Section "ServerLayout"

        Identifier     "X.org Configured"

        Screen      0  "Screen0" 0 0

        InputDevice    "Mouse0" "CorePointer"

        InputDevice    "Keyboard0" "CoreKeyboard"

EndSection

Section "Files"

        RgbPath      "/usr/lib64/X11/rgb"

        ModulePath   "/usr/lib64/modules"

        FontPath     "/usr/share/fonts/misc/"

        FontPath     "/usr/share/fonts/TTF/"

        FontPath     "/usr/share/fonts/Type1/"

        FontPath     "/usr/share/fonts/CID/"

        FontPath     "/usr/share/fonts/75dpi/"

        FontPath     "/usr/share/fonts/100dpi/"

EndSection

Section "Module"

        Load  "glx"

        Load  "record"

        Load  "vnc"

        Load  "extmod"

        Load  "dbe"

#       Load  "dri"

        Load  "xtrap"

        Load  "freetype"

        Load  "type1"

EndSection

Section "InputDevice"

        Identifier  "Keyboard0"

        Driver      "kbd"

        Option                  "XkbModel" "pc102"

        Option                  "XkbLayout" "us"

EndSection

Section "InputDevice"

        Identifier  "Mouse0"

        Driver      "mouse"

        Option      "Protocol" "auto"

        Option                  "ZAxisMapping" "4 5"

        Option      "Device" "/dev/input/mice"

EndSection

Section "Monitor"

        Identifier   "Monitor0"

        VendorName   "Monitor Vendor"

        ModelName    "Monitor Model"

        Option                   "DPMS"

        HorizSync                27-105

        VertRefresh      50-160

EndSection

Section "Device"

        ### Available Driver options are:-

        ### Values: <i>: integer, <f>: float, <bool>: "True"/"False",

        ### <string>: "String", <freq>: "<f> Hz/kHz/MHz"

        ### [arg]: arg optional

        #Option     "DigitalVibrance"           # <i>

        #Option     "NoFlip"                    # [<bool>]

        #Option     "Dac8Bit"                   # [<bool>]

        #Option     "NoLogo"                    # [<bool>]

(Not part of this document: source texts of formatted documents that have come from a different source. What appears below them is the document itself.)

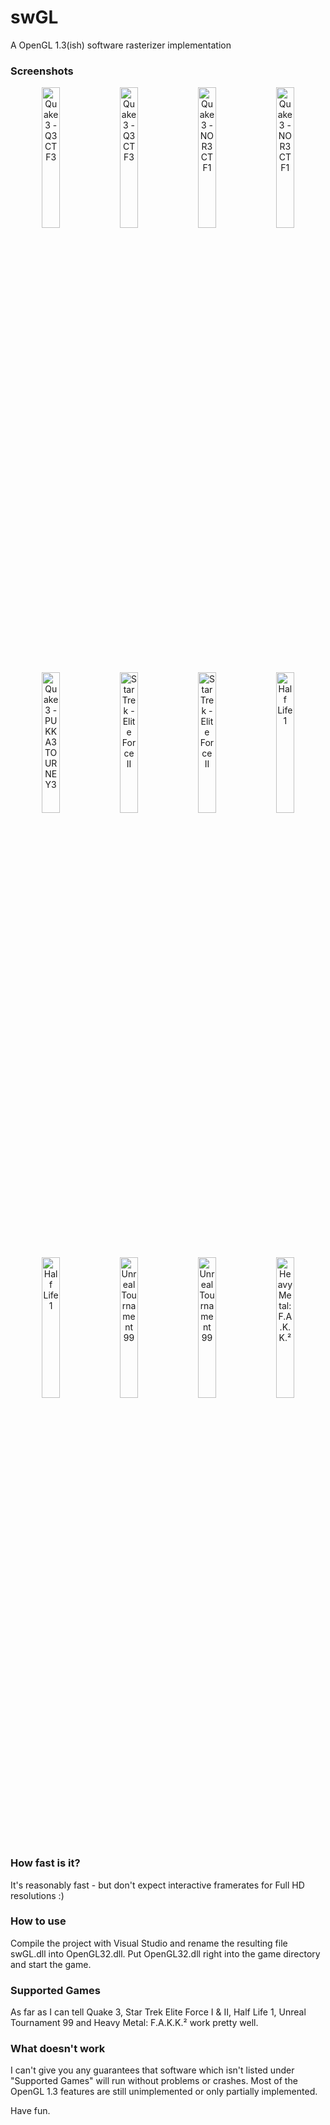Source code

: # swGL
A OpenGL 1.3(ish) software rasterizer implementation

### Screenshots
<p align="center">
  <img src="https://user-images.githubusercontent.com/5739639/33936618-76241022-e000-11e7-8c9c-00dce49acf83.jpg" width="24%" alt="Quake 3 - Q3CTF3" title="Quake 3 - Q3CTF3" /> 
  <img src="https://user-images.githubusercontent.com/5739639/33936619-76436544-e000-11e7-83e8-381c4143cc81.jpg" width="24%" alt="Quake 3 - Q3CTF3" title="Quake 3 - Q3CTF3" /> 
  <img src="https://user-images.githubusercontent.com/5739639/33936620-765ddf14-e000-11e7-8f5c-576b427f487e.jpg" width="24%" alt="Quake 3 - NOR3CTF1" title="Quake 3 - NOR3CTF1" /> 
  <img src="https://user-images.githubusercontent.com/5739639/33936621-76822d9c-e000-11e7-85a5-f366d1122377.jpg" width="24%" alt="Quake 3 - NOR3CTF1" title="Quake 3 - NOR3CTF1" />  
  <img src="https://user-images.githubusercontent.com/5739639/33936623-769f1358-e000-11e7-9e58-ea7e9f841e21.jpg" width="24%" alt="Quake 3 - PUKKA3TOURNEY3" title="Quake 3 - PUKKA3TOURNEY3" /> 
  <img src="https://user-images.githubusercontent.com/5739639/33936624-76b65004-e000-11e7-8a2f-cbe363ab9459.jpg" width="24%" alt="Star Trek - Elite Force II" title="Star Trek - Elite Force II" /> 
  <img src="https://user-images.githubusercontent.com/5739639/33936625-76d4b7b0-e000-11e7-9731-dc3eb1459c53.jpg" width="24%" alt="Star Trek - Elite Force II" title="Star Trek - Elite Force II" /> 
  <img src="https://user-images.githubusercontent.com/5739639/33936626-76f98310-e000-11e7-8293-598596de3470.jpg" width="24%" alt="Half Life 1" title="Half Life 1" />
  <img src="https://user-images.githubusercontent.com/5739639/33936627-7715c714-e000-11e7-919c-a0041f8d3550.jpg" width="24%" alt="Half Life 1" title="Half Life 1" /> 
  <img src="https://user-images.githubusercontent.com/5739639/33936628-773c8dea-e000-11e7-9617-eaeb0fc4c132.jpg" width="24%" alt="Unreal Tournament 99" title="Unreal Tournament 99" /> 
  <img src="https://user-images.githubusercontent.com/5739639/33936629-775d5b74-e000-11e7-820c-b8ff2c836a70.jpg" width="24%" alt="Unreal Tournament 99" title="Unreal Tournament 99" /> 
  <img src="https://user-images.githubusercontent.com/5739639/33936631-777b51e2-e000-11e7-9bc7-7952f3e8b22c.jpg" width="24%" alt="Heavy Metal: F.A.K.K.²" title="Heavy Metal: F.A.K.K.²" />
</p>

### How fast is it?
It's reasonably fast - but don't expect interactive framerates for Full HD resolutions :)

### How to use
Compile the project with Visual Studio and rename the resulting file swGL.dll into OpenGL32.dll. Put OpenGL32.dll right into the game directory and start the game.

### Supported Games
As far as I can tell Quake 3, Star Trek Elite Force I & II, Half Life 1, Unreal Tournament 99 and Heavy Metal: F.A.K.K.² work pretty well.

### What doesn't work
I can't give you any guarantees that software which isn't listed under "Supported Games" will run without problems or crashes. Most of the OpenGL 1.3 features are still unimplemented or only partially implemented.

Have fun.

        #Option     "UBB"                       # [<bool>]

        #Option     "Stereo"                    # <i>

        #Option     "SWcursor"                  # [<bool>]

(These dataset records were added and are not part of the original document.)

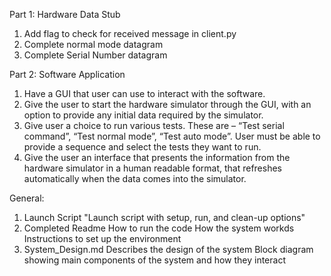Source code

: Part 1: Hardware Data Stub

1. Add flag to check for received message in client.py
2. Complete normal mode datagram
3. Complete Serial Number datagram


Part 2: Software Application
1. Have a GUI that user can use to interact with the software.
2. Give the user to start the hardware simulator through the GUI, with an option to provide any
initial data required by the simulator.
3. Give user a choice to run various tests. These are – “Test serial command”, “Test normal mode”,
“Test auto mode”. User must be able to provide a sequence and select the tests they want to
run.
4. Give the user an interface that presents the information from the hardware simulator in a
human readable format, that refreshes automatically when the data comes into the simulator.

General:
1. Launch Script
    "Launch script with setup, run, and clean-up options"
2. Completed Readme
    How to run the code
    How the system workds
    Instructions to set up the environment
3. System_Design.md
    Describes the design of the system
    Block diagram showing main components of the system and how they interact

        #Option     "HWcursor"                  # [<bool>]

        #Option     "VideoKey"                  # <i>

        #Option     "NvAGP"                     # <i>

        #Option     "IgnoreEDID"                # [<bool>]

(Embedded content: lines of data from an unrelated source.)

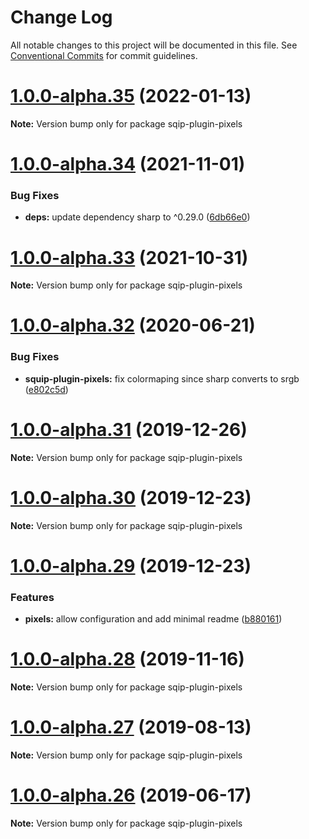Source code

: # Change Log

All notable changes to this project will be documented in this file.
See [Conventional Commits](https://conventionalcommits.org) for commit guidelines.

# [1.0.0-alpha.35](https://github.com/axe312ger/sqip/compare/sqip-plugin-pixels@1.0.0-alpha.34...sqip-plugin-pixels@1.0.0-alpha.35) (2022-01-13)

**Note:** Version bump only for package sqip-plugin-pixels





# [1.0.0-alpha.34](https://github.com/axe312ger/sqip/compare/sqip-plugin-pixels@1.0.0-alpha.33...sqip-plugin-pixels@1.0.0-alpha.34) (2021-11-01)


### Bug Fixes

* **deps:** update dependency sharp to ^0.29.0 ([6db66e0](https://github.com/axe312ger/sqip/commit/6db66e0a1126fd0386895d722047b69beaeaf8c6))





# [1.0.0-alpha.33](https://github.com/axe312ger/sqip/compare/sqip-plugin-pixels@1.0.0-alpha.32...sqip-plugin-pixels@1.0.0-alpha.33) (2021-10-31)

**Note:** Version bump only for package sqip-plugin-pixels





# [1.0.0-alpha.32](https://github.com/axe312ger/sqip/compare/sqip-plugin-pixels@1.0.0-alpha.31...sqip-plugin-pixels@1.0.0-alpha.32) (2020-06-21)


### Bug Fixes

* **squip-plugin-pixels:** fix colormaping since sharp converts to srgb ([e802c5d](https://github.com/axe312ger/sqip/commit/e802c5d5f233e4f2bdb1100c097a4b7d57f6edca))





# [1.0.0-alpha.31](https://github.com/axe312ger/sqip/compare/sqip-plugin-pixels@1.0.0-alpha.30...sqip-plugin-pixels@1.0.0-alpha.31) (2019-12-26)

**Note:** Version bump only for package sqip-plugin-pixels





# [1.0.0-alpha.30](https://github.com/axe312ger/sqip/compare/sqip-plugin-pixels@1.0.0-alpha.29...sqip-plugin-pixels@1.0.0-alpha.30) (2019-12-23)

**Note:** Version bump only for package sqip-plugin-pixels





# [1.0.0-alpha.29](https://github.com/axe312ger/sqip/compare/sqip-plugin-pixels@1.0.0-alpha.28...sqip-plugin-pixels@1.0.0-alpha.29) (2019-12-23)


### Features

* **pixels:** allow configuration and add minimal readme ([b880161](https://github.com/axe312ger/sqip/commit/b880161faa0a53601cd98bc81c899542070587aa))





# [1.0.0-alpha.28](https://github.com/axe312ger/sqip/compare/sqip-plugin-pixels@1.0.0-alpha.27...sqip-plugin-pixels@1.0.0-alpha.28) (2019-11-16)

**Note:** Version bump only for package sqip-plugin-pixels





# [1.0.0-alpha.27](https://github.com/axe312ger/sqip/compare/sqip-plugin-pixels@1.0.0-alpha.26...sqip-plugin-pixels@1.0.0-alpha.27) (2019-08-13)

**Note:** Version bump only for package sqip-plugin-pixels





# [1.0.0-alpha.26](https://github.com/axe312ger/sqip/compare/sqip-plugin-pixels@1.0.0-alpha.25...sqip-plugin-pixels@1.0.0-alpha.26) (2019-06-17)

**Note:** Version bump only for package sqip-plugin-pixels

        #Option     "NoDDC"                     # [<bool>]

        #Option     "ConnectedMonitor"          # <str>

        #Option     "ConnectedMonitors"         # <str>

        #Option     "TVStandard"                # <str>

        #Option     "TVOutFormat"               # <str>

        #Option     "RenderAccel"               # [<bool>]

        #Option     "CursorShadow"              # [<bool>]

        #Option     "CursorShadowAlpha"         # <i>

        #Option     "CursorShadowXOffset"       # <i>

        #Option     "CursorShadowYOffset"       # <i>

        #Option     "UseEdidFreqs"              # [<bool>]

        #Option     "FlatPanelProperties"       # <str>

        #Option     "TwinView"                  # [<bool>]

        #Option     "TwinViewOrientation"       # <str>

        #Option     "SecondMonitorHorizSync"    # <str>

        #Option     "SecondMonitorVertRefresh"  # <str>

        #Option     "MetaModes"                 # <str>

        #Option     "UseInt10Module"            # [<bool>]

        #Option     "NoTwinViewXineramaInfo"    # [<bool>]

        #Option     "NoRenderExtension"         # [<bool>]

        #Option     "Overlay"                   # [<bool>]

        #Option     "CIOverlay"                 # [<bool>]

        #Option     "ForceEmulatedOverlay"      # [<bool>]

        #Option     "TransparentIndex"          # <i>

        #Option     "OverlayDefaultVisual"      # [<bool>]

        #Option     "NvEmulate"                 # <i>

        #Option     "NoBandWidthTest"           # [<bool>]

        #Option     "CustomEDID-CRT-0"          # <str>

        #Option     "CustomEDID-CRT-1"          # <str>

        #Option     "CustomEDID-DFP-0"          # <str>

        #Option     "CustomEDID-DFP-1"          # <str>

        #Option     "CustomEDID-TV-0"           # <str>

        #Option     "CustomEDID-TV-1"           # <str>

        #Option     "TVOverScan"                # <f>

        #Option     "IgnoreDisplayDevices"      # <str>

        #Option     "MultisampleCompatibility"  # [<bool>]

        #Option     "RegistryDwords"            # <str>

        #Option     "RegistryBinary"            # <str>

        #Option     "NoPowerConnectorCheck"     # [<bool>]

        #Option     "AllowDFPStereo"            # [<bool>]

        #Option     "XvMCUsesTextures"          # [<bool>]

        #Option     "HorizSync"                 # <str>

        #Option     "VertRefresh"               # <str>

        #Option     "AllowGLXWithComposite"     # [<bool>]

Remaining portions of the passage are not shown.